◆ Exercise: Show every line of the data that contains the string "ordered".

——————————

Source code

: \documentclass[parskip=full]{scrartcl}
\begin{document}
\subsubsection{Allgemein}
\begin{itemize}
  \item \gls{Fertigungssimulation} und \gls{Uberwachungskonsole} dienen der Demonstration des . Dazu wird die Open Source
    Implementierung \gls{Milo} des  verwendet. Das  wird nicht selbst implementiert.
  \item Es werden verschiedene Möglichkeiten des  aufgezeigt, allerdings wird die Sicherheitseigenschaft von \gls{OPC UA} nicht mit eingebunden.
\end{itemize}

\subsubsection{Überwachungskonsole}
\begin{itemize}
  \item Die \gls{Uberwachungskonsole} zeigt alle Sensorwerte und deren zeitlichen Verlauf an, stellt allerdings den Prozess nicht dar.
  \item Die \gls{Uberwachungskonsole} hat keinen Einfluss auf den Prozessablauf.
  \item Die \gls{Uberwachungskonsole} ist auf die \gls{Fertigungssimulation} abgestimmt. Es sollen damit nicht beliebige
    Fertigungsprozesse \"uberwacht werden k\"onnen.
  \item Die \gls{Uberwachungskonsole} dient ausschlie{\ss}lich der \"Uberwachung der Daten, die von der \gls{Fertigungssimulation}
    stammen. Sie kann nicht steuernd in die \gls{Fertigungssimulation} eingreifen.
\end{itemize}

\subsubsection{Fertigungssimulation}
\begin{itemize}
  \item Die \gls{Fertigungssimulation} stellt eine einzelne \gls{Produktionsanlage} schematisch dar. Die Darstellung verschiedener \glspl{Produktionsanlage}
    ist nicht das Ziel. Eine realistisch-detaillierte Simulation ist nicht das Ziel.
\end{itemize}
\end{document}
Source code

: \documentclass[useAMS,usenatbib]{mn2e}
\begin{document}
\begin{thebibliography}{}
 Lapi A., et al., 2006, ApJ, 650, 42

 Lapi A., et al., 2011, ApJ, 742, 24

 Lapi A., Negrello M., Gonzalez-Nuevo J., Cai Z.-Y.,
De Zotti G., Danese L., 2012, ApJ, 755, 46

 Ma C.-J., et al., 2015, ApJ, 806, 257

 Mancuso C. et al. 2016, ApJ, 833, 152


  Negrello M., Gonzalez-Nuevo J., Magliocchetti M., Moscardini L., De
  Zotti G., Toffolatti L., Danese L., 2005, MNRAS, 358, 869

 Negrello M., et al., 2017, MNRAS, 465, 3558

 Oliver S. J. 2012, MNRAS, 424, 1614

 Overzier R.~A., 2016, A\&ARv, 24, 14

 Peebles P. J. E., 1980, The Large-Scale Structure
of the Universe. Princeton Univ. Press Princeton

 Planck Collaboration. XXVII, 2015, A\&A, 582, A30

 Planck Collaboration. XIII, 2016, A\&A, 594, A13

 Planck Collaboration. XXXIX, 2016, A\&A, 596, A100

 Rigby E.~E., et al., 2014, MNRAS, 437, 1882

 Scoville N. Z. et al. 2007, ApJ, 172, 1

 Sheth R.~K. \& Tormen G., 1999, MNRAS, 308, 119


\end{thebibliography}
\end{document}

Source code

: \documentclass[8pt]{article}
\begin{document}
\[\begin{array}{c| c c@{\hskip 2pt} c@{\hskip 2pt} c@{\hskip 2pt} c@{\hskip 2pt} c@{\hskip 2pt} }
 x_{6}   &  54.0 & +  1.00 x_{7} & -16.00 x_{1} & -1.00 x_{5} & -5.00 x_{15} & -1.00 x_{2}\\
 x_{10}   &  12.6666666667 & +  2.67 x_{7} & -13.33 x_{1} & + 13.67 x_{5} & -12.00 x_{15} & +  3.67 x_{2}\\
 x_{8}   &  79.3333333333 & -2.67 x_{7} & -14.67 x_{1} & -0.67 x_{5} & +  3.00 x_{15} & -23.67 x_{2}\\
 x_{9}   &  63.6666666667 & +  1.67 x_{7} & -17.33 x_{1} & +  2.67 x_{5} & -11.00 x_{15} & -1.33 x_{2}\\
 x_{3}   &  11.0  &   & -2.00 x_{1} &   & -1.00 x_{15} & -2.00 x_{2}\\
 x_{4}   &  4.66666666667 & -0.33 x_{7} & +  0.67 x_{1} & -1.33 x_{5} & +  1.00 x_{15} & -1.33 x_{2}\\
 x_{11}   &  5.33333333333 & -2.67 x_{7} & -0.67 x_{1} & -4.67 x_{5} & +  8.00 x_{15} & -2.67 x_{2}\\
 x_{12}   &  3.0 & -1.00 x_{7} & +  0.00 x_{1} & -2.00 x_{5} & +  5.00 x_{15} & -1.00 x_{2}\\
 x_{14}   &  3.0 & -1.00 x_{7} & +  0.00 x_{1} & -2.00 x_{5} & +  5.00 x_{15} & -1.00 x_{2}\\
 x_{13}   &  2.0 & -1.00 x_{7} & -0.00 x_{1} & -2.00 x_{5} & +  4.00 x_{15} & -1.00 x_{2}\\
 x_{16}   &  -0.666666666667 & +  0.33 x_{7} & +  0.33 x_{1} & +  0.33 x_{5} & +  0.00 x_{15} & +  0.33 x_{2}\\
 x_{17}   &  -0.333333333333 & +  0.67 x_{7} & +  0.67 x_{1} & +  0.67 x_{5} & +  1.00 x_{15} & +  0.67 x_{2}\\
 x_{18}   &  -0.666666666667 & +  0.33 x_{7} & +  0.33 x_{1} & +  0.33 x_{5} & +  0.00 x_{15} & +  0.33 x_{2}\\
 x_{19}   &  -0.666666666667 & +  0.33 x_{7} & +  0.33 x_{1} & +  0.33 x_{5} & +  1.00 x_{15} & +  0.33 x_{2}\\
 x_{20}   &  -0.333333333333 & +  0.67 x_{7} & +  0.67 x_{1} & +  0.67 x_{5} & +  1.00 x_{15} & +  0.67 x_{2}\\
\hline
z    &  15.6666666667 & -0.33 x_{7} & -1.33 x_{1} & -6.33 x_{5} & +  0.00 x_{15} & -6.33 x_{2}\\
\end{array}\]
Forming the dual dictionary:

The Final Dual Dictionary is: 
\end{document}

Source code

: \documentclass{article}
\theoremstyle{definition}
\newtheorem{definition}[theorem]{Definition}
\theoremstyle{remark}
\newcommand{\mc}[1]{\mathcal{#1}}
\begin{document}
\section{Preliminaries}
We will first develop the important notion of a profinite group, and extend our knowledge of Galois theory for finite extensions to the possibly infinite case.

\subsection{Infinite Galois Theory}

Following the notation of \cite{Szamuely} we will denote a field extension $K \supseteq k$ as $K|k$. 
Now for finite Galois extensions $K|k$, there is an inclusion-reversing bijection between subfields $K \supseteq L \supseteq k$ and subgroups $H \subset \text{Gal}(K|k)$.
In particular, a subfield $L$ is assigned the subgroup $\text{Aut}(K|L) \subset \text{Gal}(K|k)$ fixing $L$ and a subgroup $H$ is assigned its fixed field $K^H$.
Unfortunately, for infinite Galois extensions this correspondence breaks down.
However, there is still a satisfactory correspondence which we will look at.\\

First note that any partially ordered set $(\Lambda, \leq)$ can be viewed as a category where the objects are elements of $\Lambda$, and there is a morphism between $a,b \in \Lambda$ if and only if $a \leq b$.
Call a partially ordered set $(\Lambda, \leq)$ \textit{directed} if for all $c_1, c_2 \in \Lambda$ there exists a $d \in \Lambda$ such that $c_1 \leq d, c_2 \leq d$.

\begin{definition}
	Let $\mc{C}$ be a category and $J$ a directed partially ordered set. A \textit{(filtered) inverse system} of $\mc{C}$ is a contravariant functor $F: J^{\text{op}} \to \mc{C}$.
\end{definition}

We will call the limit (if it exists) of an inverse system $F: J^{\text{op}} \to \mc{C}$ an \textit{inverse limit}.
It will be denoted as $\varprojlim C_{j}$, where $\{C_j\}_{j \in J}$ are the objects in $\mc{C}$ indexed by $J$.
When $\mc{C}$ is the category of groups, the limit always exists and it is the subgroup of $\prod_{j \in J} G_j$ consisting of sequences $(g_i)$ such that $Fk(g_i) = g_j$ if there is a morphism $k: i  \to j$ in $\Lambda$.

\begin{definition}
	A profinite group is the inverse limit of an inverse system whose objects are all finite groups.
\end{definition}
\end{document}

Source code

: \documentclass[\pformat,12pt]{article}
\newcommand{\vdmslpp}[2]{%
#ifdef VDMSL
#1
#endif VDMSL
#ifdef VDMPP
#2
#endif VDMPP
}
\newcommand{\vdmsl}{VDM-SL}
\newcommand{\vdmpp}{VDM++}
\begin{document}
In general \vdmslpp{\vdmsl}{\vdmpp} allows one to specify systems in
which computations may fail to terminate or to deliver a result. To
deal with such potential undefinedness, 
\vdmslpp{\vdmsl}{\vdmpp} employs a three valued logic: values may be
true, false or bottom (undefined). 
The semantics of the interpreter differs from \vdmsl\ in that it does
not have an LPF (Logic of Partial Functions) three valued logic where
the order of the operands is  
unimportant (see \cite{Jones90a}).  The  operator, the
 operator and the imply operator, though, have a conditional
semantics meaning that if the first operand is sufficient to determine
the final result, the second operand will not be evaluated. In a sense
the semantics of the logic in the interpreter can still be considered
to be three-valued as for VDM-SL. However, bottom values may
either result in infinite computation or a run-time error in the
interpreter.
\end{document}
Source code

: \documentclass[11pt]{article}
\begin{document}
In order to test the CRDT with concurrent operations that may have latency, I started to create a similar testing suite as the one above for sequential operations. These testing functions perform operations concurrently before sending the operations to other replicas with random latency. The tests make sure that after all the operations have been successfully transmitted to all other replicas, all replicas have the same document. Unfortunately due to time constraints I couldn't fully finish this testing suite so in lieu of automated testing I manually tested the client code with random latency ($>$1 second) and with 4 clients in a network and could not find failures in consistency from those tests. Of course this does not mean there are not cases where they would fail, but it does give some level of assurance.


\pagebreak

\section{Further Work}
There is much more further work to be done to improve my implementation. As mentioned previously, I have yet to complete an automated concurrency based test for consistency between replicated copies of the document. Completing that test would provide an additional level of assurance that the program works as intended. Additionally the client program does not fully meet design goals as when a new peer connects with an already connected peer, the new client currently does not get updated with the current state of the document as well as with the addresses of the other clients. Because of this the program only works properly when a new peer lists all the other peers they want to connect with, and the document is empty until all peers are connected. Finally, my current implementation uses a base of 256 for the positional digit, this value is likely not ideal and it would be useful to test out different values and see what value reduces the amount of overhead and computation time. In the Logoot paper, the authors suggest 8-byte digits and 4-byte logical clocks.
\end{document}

——————————

◆ Result of this task:
First note that any partially ordered set $(\Lambda, \leq)$ can be viewed as a category where the objects are elements of $\Lambda$, and there is a morphism between $a,b \in \Lambda$ if and only if $a \leq b$.
Call a partially ordered set $(\Lambda, \leq)$ \textit{directed} if for all $c_1, c_2 \in \Lambda$ there exists a $d \in \Lambda$ such that $c_1 \leq d, c_2 \leq d$.
	Let $\mc{C}$ be a category and $J$ a directed partially ordered set. A \textit{(filtered) inverse system} of $\mc{C}$ is a contravariant functor $F: J^{\text{op}} \to \mc{C}$.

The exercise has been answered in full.